[Data provided Boundary: Start]

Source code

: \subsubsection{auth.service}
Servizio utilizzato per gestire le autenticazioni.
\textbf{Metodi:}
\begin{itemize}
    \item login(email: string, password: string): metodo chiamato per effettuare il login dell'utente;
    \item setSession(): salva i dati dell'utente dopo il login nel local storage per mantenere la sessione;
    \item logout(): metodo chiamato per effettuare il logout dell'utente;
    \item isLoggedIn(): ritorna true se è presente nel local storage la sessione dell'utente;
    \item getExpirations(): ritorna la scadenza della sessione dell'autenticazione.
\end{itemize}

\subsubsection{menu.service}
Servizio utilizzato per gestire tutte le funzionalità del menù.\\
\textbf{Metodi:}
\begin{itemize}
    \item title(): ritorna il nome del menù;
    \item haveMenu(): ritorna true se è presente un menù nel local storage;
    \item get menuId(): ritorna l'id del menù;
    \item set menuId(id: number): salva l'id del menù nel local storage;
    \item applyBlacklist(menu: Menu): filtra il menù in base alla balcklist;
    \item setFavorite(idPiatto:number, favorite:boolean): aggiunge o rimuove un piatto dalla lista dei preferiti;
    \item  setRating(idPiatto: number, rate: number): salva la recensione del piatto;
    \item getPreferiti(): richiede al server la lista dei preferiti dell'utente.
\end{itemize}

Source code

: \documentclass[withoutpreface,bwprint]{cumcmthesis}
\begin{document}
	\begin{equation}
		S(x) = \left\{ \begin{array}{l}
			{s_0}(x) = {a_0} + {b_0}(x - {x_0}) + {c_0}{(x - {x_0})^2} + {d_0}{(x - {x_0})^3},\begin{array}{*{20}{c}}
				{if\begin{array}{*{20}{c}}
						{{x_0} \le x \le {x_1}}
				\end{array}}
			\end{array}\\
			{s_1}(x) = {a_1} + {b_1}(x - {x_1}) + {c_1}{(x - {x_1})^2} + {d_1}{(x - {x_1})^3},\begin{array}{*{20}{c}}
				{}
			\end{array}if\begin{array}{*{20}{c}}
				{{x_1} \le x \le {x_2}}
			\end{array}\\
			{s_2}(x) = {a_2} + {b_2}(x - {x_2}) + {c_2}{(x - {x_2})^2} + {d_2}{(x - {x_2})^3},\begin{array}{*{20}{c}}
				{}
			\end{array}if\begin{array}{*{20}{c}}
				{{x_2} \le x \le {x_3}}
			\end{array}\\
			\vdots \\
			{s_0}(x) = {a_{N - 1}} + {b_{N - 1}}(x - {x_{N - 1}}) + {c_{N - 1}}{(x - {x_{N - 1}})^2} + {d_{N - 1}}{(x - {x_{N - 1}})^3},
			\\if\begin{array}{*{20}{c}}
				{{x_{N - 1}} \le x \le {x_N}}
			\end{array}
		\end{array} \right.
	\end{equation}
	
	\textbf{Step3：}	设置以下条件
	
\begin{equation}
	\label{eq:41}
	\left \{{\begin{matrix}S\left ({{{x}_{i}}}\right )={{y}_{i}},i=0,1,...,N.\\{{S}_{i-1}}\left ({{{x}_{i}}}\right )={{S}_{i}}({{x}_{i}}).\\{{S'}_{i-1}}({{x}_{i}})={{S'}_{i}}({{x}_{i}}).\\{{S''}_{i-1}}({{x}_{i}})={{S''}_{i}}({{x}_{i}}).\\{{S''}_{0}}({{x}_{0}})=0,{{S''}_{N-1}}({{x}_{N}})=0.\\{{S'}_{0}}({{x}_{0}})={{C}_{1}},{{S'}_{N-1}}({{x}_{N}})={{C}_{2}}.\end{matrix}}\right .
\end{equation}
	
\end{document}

[Data provided Boundary: End]

#### The task:
Copy from the entries above each line in which the string "right" can be found.

#### Answer section:
		\end{array} \right.
	\left \{{\begin{matrix}S\left ({{{x}_{i}}}\right )={{y}_{i}},i=0,1,...,N.\\{{S}_{i-1}}\left ({{{x}_{i}}}\right )={{S}_{i}}({{x}_{i}}).\\{{S'}_{i-1}}({{x}_{i}})={{S'}_{i}}({{x}_{i}}).\\{{S''}_{i-1}}({{x}_{i}})={{S''}_{i}}({{x}_{i}}).\\{{S''}_{0}}({{x}_{0}})=0,{{S''}_{N-1}}({{x}_{N}})=0.\\{{S'}_{0}}({{x}_{0}})={{C}_{1}},{{S'}_{N-1}}({{x}_{N}})={{C}_{2}}.\end{matrix}}\right .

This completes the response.